Adapun mempertentangkan imunisasi dengan tawakal maka ini pemahaman yang keliru tentang tawakal. Karena kita ketahui bersama bahwa tawakal yang benar adalah disertai dengan usaha atau mengambil sebab. Ada sahabat yang bertanya kepada Nabi: “wahai Rasulullah apakah saja ikat unta saya atau saya biarkan lalu bertawakal?“. Nabi Shallallahu’alahi Wasallam menjawab:

اعقلها وتوكل

Ikatlah baru bertawakal” (HR. Tirmidzi, hasan).

Imunisasi bagi yang membolehkannya, adalah tindakan pencegahan (preventif) terhadap penyakit. Dan tindakan preventif bentuk mengambil sebab dan tidak tercela sama sekali dalam Islam, lebih lagi jika kuat indikasi akan adanya mudharat.

Diantara dalil-dalil bolehnya tindakan preventif:

Allah Ta’ala berfirman:

وَلا تَسُبُّوا الَّذِينَ يَدْعُونَ مِنْ دُونِ اللهِ فَيَسُبُّوا اللهَ عَدْوًا بِغَيْرِ عِلْمٍ

Janganlah kalian mencela sesembahan-sesembahan yang disembah selain Allah, sehigga nantinya mereka mencela Allah tanpa ilmu” (QS. Al An’am: 108).

Kaum Muslimin dilarang mencela sesembahan selain Allah sebagai bentuk preventif agar Allah tidak dicela oleh mereka.

Allah tidak katakan: “silakan cela saja mereka, masalah apakah nanti mereka akan mencela balik belum kamu ketahui, tawakal saja”.

Allah Ta’ala berfirman:

وَلَا يَضْرِبْنَ بِأَرْجُلِهِنَّ لِيُعْلَمَ مَا يُخْفِينَ مِنْ زِينَتِهِنَّ

Janganlah kalian (para wanita) menghentakkan kaki-kakinya sehingga diketahuilah perhiasan-perhiasan mereka yang tersembunyi” (QS. An Nur: 31).

Wanita dilarang menghentakkan kaki mereka yang membuat perhiasan di kaki mereka terdengar sehingga lelaki menjadi tertarik dan muncul syahwatnya terhadap si wanita. Padahal menghentakkan kaki hukum asalnya boleh saja, dan belum tentu yang dengar akan terpicu syahwatnya. Namun ini usaha preventif.
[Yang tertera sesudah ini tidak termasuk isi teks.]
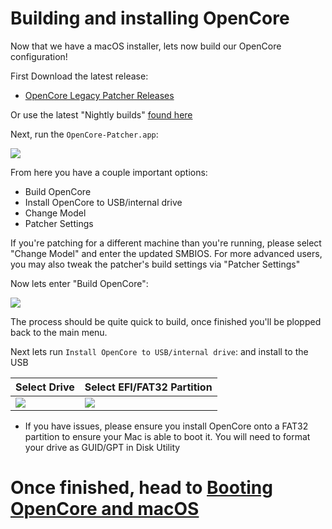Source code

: # Building and installing OpenCore

Now that we have a macOS installer, lets now build our OpenCore configuration!

First Download the latest release:

* [OpenCore Legacy Patcher Releases](https://github.com/dortania/Opencore-Legacy-Patcher/releases)

Or use the latest "Nightly builds" [found here](https://github.com/dortania/OpenCore-Legacy-Patcher#support)

Next, run the `OpenCore-Patcher.app`:

![](../images/first-run.png)

From here you have a couple important options:

* Build OpenCore
* Install OpenCore to USB/internal drive
* Change Model
* Patcher Settings

If you're patching for a different machine than you're running, please select "Change Model" and enter the updated SMBIOS. For more advanced users, you may also tweak the patcher's build settings via "Patcher Settings"

Now lets enter "Build OpenCore":

![](../images/build-efi.png)

The process should be quite quick to build, once finished you'll be plopped back to the main menu.

Next lets run `Install OpenCore to USB/internal drive`: and install to the USB

| Select Drive | Select EFI/FAT32 Partition |
| :--- | :--- |
| ![](../images/disk-start.png) | ![](../images/disk-efi.png) |

* If you have issues, please ensure you install OpenCore onto a FAT32 partition to ensure your Mac is able to boot it. You will need to format your drive as GUID/GPT in Disk Utility
  
# Once finished, head to [Booting OpenCore and macOS](./BOOT.md)
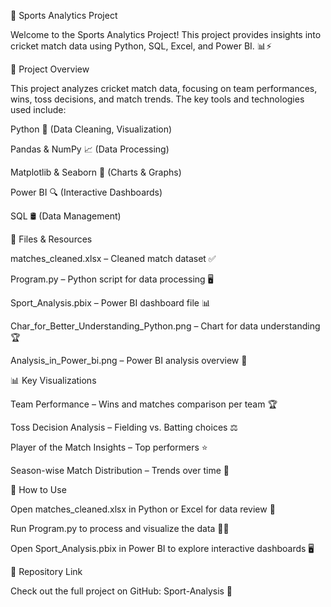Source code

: 🏏 Sports Analytics Project

Welcome to the Sports Analytics Project! This project provides insights into cricket match data using Python, SQL, Excel, and Power BI. 📊⚡

📌 Project Overview

This project analyzes cricket match data, focusing on team performances, wins, toss decisions, and match trends. The key tools and technologies used include:

Python 🐍 (Data Cleaning, Visualization)

Pandas & NumPy 📈 (Data Processing)

Matplotlib & Seaborn 🎨 (Charts & Graphs)

Power BI 🔍 (Interactive Dashboards)

SQL 🛢️ (Data Management)

📁 Files & Resources

matches_cleaned.xlsx – Cleaned match dataset ✅

Program.py – Python script for data processing 🖥️

Sport_Analysis.pbix – Power BI dashboard file 📊

Char_for_Better_Understanding_Python.png – Chart for data understanding 🏆

Analysis_in_Power_bi.png – Power BI analysis overview 📌

📊 Key Visualizations

Team Performance – Wins and matches comparison per team 🏆

Toss Decision Analysis – Fielding vs. Batting choices ⚖️

Player of the Match Insights – Top performers ⭐

Season-wise Match Distribution – Trends over time 📅

🚀 How to Use

Open matches_cleaned.xlsx in Python or Excel for data review 📂

Run Program.py to process and visualize the data 🏃‍♂️

Open Sport_Analysis.pbix in Power BI to explore interactive dashboards 🖥️

📎 Repository Link

Check out the full project on GitHub: Sport-Analysis 🔗
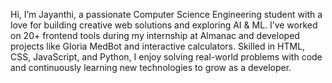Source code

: Hi, I’m Jayanthi, a passionate Computer Science Engineering student with a love for building creative web solutions and exploring AI & ML. I’ve worked on 20+ frontend tools during my internship at Almanac and developed projects like Gloria MedBot and interactive calculators. Skilled in HTML, CSS, JavaScript, and Python, I enjoy solving real-world problems with code and continuously learning new technologies to grow as a developer.

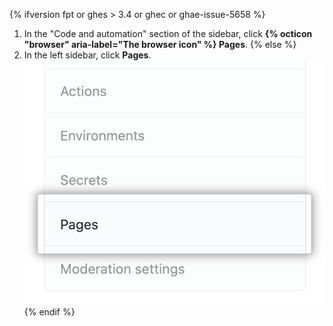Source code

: {% ifversion fpt or ghes > 3.4 or ghec or ghae-issue-5658 %}
1. In the "Code and automation" section of the sidebar, click **{% octicon "browser" aria-label="The browser icon" %} Pages**.
{% else %}
1. In the left sidebar, click **Pages**.
   ![Page tab in the left-hand sidebar](/assets/images/help/pages/pages-tab.png)
{% endif %}
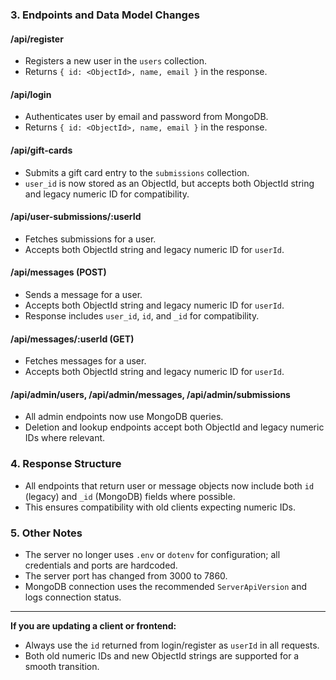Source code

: ### 3. Endpoints and Data Model Changes

#### /api/register
- Registers a new user in the `users` collection.
- Returns `{ id: <ObjectId>, name, email }` in the response.

#### /api/login
- Authenticates user by email and password from MongoDB.
- Returns `{ id: <ObjectId>, name, email }` in the response.

#### /api/gift-cards
- Submits a gift card entry to the `submissions` collection.
- `user_id` is now stored as an ObjectId, but accepts both ObjectId string and legacy numeric ID for compatibility.

#### /api/user-submissions/:userId
- Fetches submissions for a user.
- Accepts both ObjectId string and legacy numeric ID for `userId`.

#### /api/messages (POST)
- Sends a message for a user.
- Accepts both ObjectId string and legacy numeric ID for `userId`.
- Response includes `user_id`, `id`, and `_id` for compatibility.

#### /api/messages/:userId (GET)
- Fetches messages for a user.
- Accepts both ObjectId string and legacy numeric ID for `userId`.

#### /api/admin/users, /api/admin/messages, /api/admin/submissions
- All admin endpoints now use MongoDB queries.
- Deletion and lookup endpoints accept both ObjectId and legacy numeric IDs where relevant.

### 4. Response Structure
- All endpoints that return user or message objects now include both `id` (legacy) and `_id` (MongoDB) fields where possible.
- This ensures compatibility with old clients expecting numeric IDs.

### 5. Other Notes
- The server no longer uses `.env` or `dotenv` for configuration; all credentials and ports are hardcoded.
- The server port has changed from 3000 to 7860.
- MongoDB connection uses the recommended `ServerApiVersion` and logs connection status.

---

**If you are updating a client or frontend:**
- Always use the `id` returned from login/register as `userId` in all requests.
- Both old numeric IDs and new ObjectId strings are supported for a smooth transition. 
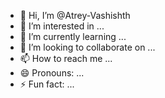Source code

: - 👋 Hi, I’m @Atrey-Vashishth
- 👀 I’m interested in ...
- 🌱 I’m currently learning ...
- 💞️ I’m looking to collaborate on ...
- 📫 How to reach me ...
- 😄 Pronouns: ...
- ⚡ Fun fact: ...

<!-- is a ✨ special ✨ repository because its `README.md` (this file) appears on your GitHub profile.
You can click the Preview link to take a look at your changes.
--->
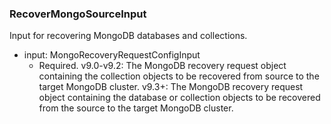 ### RecoverMongoSourceInput
Input for recovering MongoDB databases and collections.

- input: MongoRecoveryRequestConfigInput
  - Required. v9.0-v9.2: The MongoDB recovery request object containing the collection objects to be recovered from source to the target MongoDB cluster.
v9.3+: The MongoDB recovery request object containing the database or collection objects to be recovered from the source to the target MongoDB cluster.

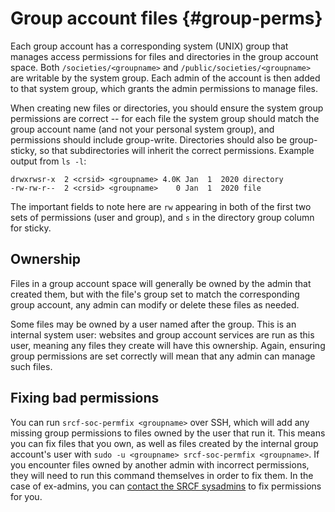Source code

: Group account files {#group-perms}
===================

Each group account has a corresponding system (UNIX) group that manages
access permissions for files and directories in the group account space.
Both `/societies/<groupname>` and `/public/societies/<groupname>` are
writable by the system group. Each admin of the account is then added to
that system group, which grants the admin permissions to manage files.

When creating new files or directories, you should ensure the system
group permissions are correct \-- for each file the system group should
match the group account name (and not your personal system group), and
permissions should include group-write. Directories should also be
group-sticky, so that subdirectories will inherit the correct
permissions. Example output from `ls -l`:

    drwxrwsr-x  2 <crsid> <groupname> 4.0K Jan  1  2020 directory
    -rw-rw-r--  2 <crsid> <groupname>    0 Jan  1  2020 file

The important fields to note here are `rw` appearing in both of the
first two sets of permissions (user and group), and `s` in the directory
group column for sticky.

Ownership
---------

Files in a group account space will generally be owned by the admin that
created them, but with the file\'s group set to match the corresponding
group account, any admin can modify or delete these files as needed.

Some files may be owned by a user named after the group. This is an
internal system user: websites and group account services are run as
this user, meaning any files they create will have this ownership.
Again, ensuring group permissions are set correctly will mean that any
admin can manage such files.

Fixing bad permissions
----------------------

You can run `srcf-soc-permfix <groupname>` over SSH, which will add any
missing group permissions to files owned by the user that run it. This
means you can fix files that you own, as well as files created by the
internal group account\'s user with
`sudo -u <groupname> srcf-soc-permfix <groupname>`. If you encounter
files owned by another admin with incorrect permissions, they will need
to run this command themselves in order to fix them. In the case of
ex-admins, you can [contact the SRCF
sysadmins](https://www.srcf.net/contact) to fix permissions for you.
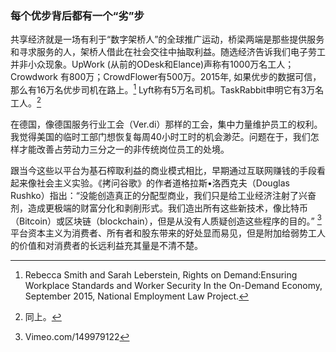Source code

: ### 每个优步背后都有一个“劣”步

共享经济就是一场有利于“数字架桥人”的全球推广运动，桥梁两端是那些提供服务和寻求服务的人，架桥人借此在社会交往中抽取利益。随选经济告诉我们电子劳工并非小众现象。UpWork \(从前的ODesk和Elance\)声称有1000万名工人；Crowdwork 有800万；CrowdFlower有500万。2015年, 如果优步的数据可信，那么有16万名优步司机在路上。[^1] Lyft称有5万名司机。TaskRabbit申明它有3万名工人。[^2]

在德国，像德国服务行业工会（Ver.di）那样的工会，集中力量维护员工的权利。我觉得美国的临时工部门想恢复每周40小时工时的机会渺茫。问题在于，我们怎样才能改善占劳动力三分之一的非传统岗位员工的处境。

跟当今这些以平台为基石榨取利益的商业模式相比，早期通过互联网赚钱的手段看起来像社会主义实验。《拷问谷歌》的作者道格拉斯•洛西克夫（Douglas Rushko）指出：“没能创造真正的分配型商业，我们只是给工业经济注射了兴奋剂，造成更极端的财富分化和剥削形式。我们造出所有这些新技术，像比特币（Bitcoin）或区块链（blockchain），但是从没有人质疑创造这些程序的目的。” [^3] 平台资本主义为消费者、所有者和股东带来的好处显而易见，但是附加给弱势工人的价值和对消费者的长远利益充其量是不清不楚。

[^1]: Rebecca Smith and Sarah Leberstein, Rights on Demand:Ensuring Workplace Standards and Worker SecurityIn the On-Demand Economy, September 2015, National Employment Law Project.

[^2]: 同上。

[^3]: Vimeo.com/149979122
Dan dalil-dalil lain yang banyak.

Kaidah juga mengatakan:

درء المفاسد مقدم على جلب المصالح

“Mencegah kerusakan lebih diutamakan dari mengusahakan maslahah”

Juga kaidah umum yang disepakati semua orang berakal: “mencegah lebih baik daripada mengobati”.

Maka kesimpulannya usaha preventif terhadap suatu kerusakan itu tidak tercela dalam syariat walaupun belum diketahui pasti apakah kerusakan tersebut akan terjadi atau tidak.

Maka seseorang melakukan imunisasi sebagai bentuk usaha preventif dari suatu penyakit tidaklah tercela walaupun ia tidak tahu apakah penyakit itu akan datang atau tidak. Lebih lagi jika ada indikator kuat bahwa ada penyakit yang sedang mewabah.

Demikian, semoga Allah memberi taufik.